• [Task goal]: After locating the line that holds "1. Firstly, wipe", output it and all following lines word for word, stopping only at the end of the data.

• [Supplied records]:

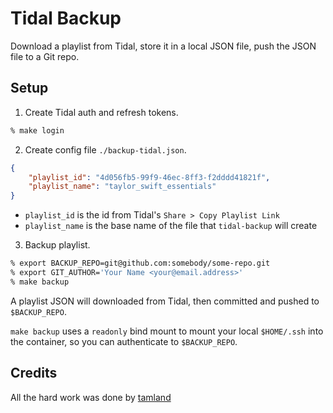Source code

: # Tidal Backup

Download a playlist from Tidal, store it in a local JSON file, push the JSON file to a Git repo.

## Setup

1. Create Tidal auth and refresh tokens.

```bash
% make login
```

2. Create config file `./backup-tidal.json`.

```json
{
    "playlist_id": "4d056fb5-99f9-46ec-8ff3-f2dddd41821f",
    "playlist_name": "taylor_swift_essentials"
}
```

- `playlist_id` is the id from Tidal's `Share > Copy Playlist Link`
- `playlist_name` is the base name of the file that `tidal-backup` will create

3. Backup playlist.

```bash
% export BACKUP_REPO=git@github.com:somebody/some-repo.git
% export GIT_AUTHOR='Your Name <your@email.address>'
% make backup
```

A playlist JSON will downloaded from Tidal, then committed and pushed to `$BACKUP_REPO`.

`make backup` uses a `readonly` bind mount to mount your local `$HOME/.ssh` into the container, so you can authenticate to `$BACKUP_REPO`.


## Credits

All the hard work was done by [tamland](https://github.com/tamland/python-tidal)
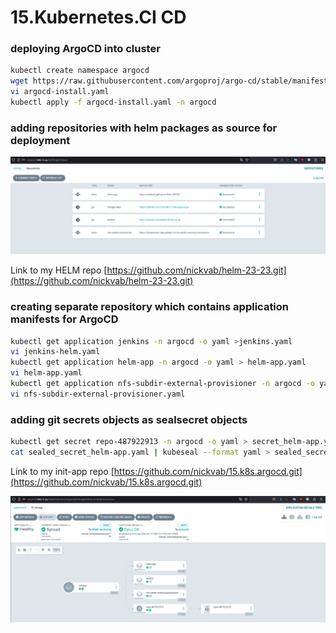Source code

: # 15.Kubernetes.CI CD

### deploying ArgoCD into cluster

```bash
kubectl create namespace argocd
wget https://raw.githubusercontent.com/argoproj/argo-cd/stable/manifests/install.yaml -O argocd-install.yaml
vi argocd-install.yaml
kubectl apply -f argocd-install.yaml -n argocd
```

### adding repositories with helm packages as source for deployment

![screen0](screen0.png)

Link to my HELM repo [https://github.com/nickvab/helm-23-23.git](https://github.com/nickvab/helm-23-23.git)

### creating separate repository which contains application manifests for ArgoCD

```bash
kubectl get application jenkins -n argocd -o yaml >jenkins.yaml
vi jenkins-helm.yaml
kubectl get application helm-app -n argocd -o yaml > helm-app.yaml
vi helm-app.yaml
kubectl get application nfs-subdir-external-provisioner -n argocd -o yaml > nfs-subdir-external-provisioner.yaml
vi nfs-subdir-external-provisioner.yaml
```

### adding git secrets objects as sealsecret objects

```bash
kubectl get secret repo-487922913 -n argocd -o yaml > secret_helm-app.yaml
cat sealed_secret_helm-app.yaml | kubeseal --format yaml > sealed_secret_helm-app.yaml
```

Link to my init-app repo [https://github.com/nickvab/15.k8s.argocd.git](https://github.com/nickvab/15.k8s.argocd.git)

![screen1](screen1.png)


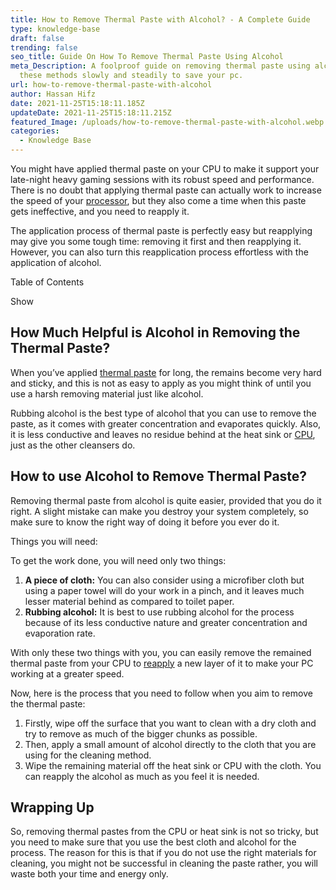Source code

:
 ```yaml
---
title: How to Remove Thermal Paste with Alcohol? - A Complete Guide
type: knowledge-base
draft: false
trending: false
seo_title: Guide On How To Remove Thermal Paste Using Alcohol
meta_Description: A foolproof guide on removing thermal paste using alcohol. Use
  these methods slowly and steadily to save your pc.
url: how-to-remove-thermal-paste-with-alcohol
author: Hassan Hifz
date: 2021-11-25T15:18:11.185Z
updateDate: 2021-11-25T15:18:11.215Z
featured_Image: /uploads/how-to-remove-thermal-paste-with-alcohol.webp
categories:
  - Knowledge Base
---
```

You might have applied thermal paste on your CPU to make it support your late-night heavy gaming sessions with its robust speed and performance. There is no doubt that applying thermal paste can actually work to increase the speed of your [processor](https://technoclutch.com/best-red-and-black-motherboards/), but they also come a time when this paste gets ineffective, and you need to reapply it. 

The application process of thermal paste is perfectly easy but reapplying may give you some tough time: removing it first and then reapplying it. However, you can also turn this reapplication process effortless with the application of alcohol.

Table of Contents

Show

## How Much Helpful is Alcohol in Removing the Thermal Paste? 

When you’ve applied [thermal paste](https://technoclutch.com/best-thermal-paste-for-gpu/) for long, the remains become very hard and sticky, and this is not as easy to apply as you might think of until you use a harsh removing material just like alcohol.

Rubbing alcohol is the best type of alcohol that you can use to remove the paste, as it comes with greater concentration and evaporates quickly. Also, it is less conductive and leaves no residue behind at the heat sink or [CPU](https://technoclutch.com/best-motherboard-for-i7-4790k/), just as the other cleansers do. 

## How to use Alcohol to Remove Thermal Paste? 

Removing thermal paste from alcohol is quite easier, provided that you do it right. A slight mistake can make you destroy your system completely, so make sure to know the right way of doing it before you ever do it. 

Things you will need: 

To get the work done, you will need only two things: 

1. **A piece of cloth:** You can also consider using a microfiber cloth but using a paper towel will do your work in a pinch, and it leaves much lesser material behind as compared to toilet paper.  
2. **Rubbing alcohol:** It is best to use rubbing alcohol for the process because of its less conductive nature and greater concentration and evaporation rate. 

With only these two things with you, you can easily remove the remained thermal paste from your CPU to [reapply](https://technoclutch.com/how-often-to-change-thermal-paste/) a new layer of it to make your PC working at a greater speed. 

Now, here is the process that you need to follow when you aim to remove the thermal paste: 

1. Firstly, wipe off the surface that you want to clean with a dry cloth and try to remove as much of the bigger chunks as possible. 
2. Then, apply a small amount of alcohol directly to the cloth that you are using for the cleaning method. 
3. Wipe the remaining material off the heat sink or CPU with the cloth. You can reapply the alcohol as much as you feel it is needed.

## Wrapping Up 

So, removing thermal pastes from the CPU or heat sink is not so tricky, but you need to make sure that you use the best cloth and alcohol for the process. The reason for this is that if you do not use the right materials for cleaning, you might not be successful in cleaning the paste rather, you will waste both your time and energy only.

• [Output of the exercise]:
1. Firstly, wipe off the surface that you want to clean with a dry cloth and try to remove as much of the bigger chunks as possible. 
2. Then, apply a small amount of alcohol directly to the cloth that you are using for the cleaning method. 
3. Wipe the remaining material off the heat sink or CPU with the cloth. You can reapply the alcohol as much as you feel it is needed.

## Wrapping Up 

So, removing thermal pastes from the CPU or heat sink is not so tricky, but you need to make sure that you use the best cloth and alcohol for the process. The reason for this is that if you do not use the right materials for cleaning, you might not be successful in cleaning the paste rather, you will waste both your time and energy only.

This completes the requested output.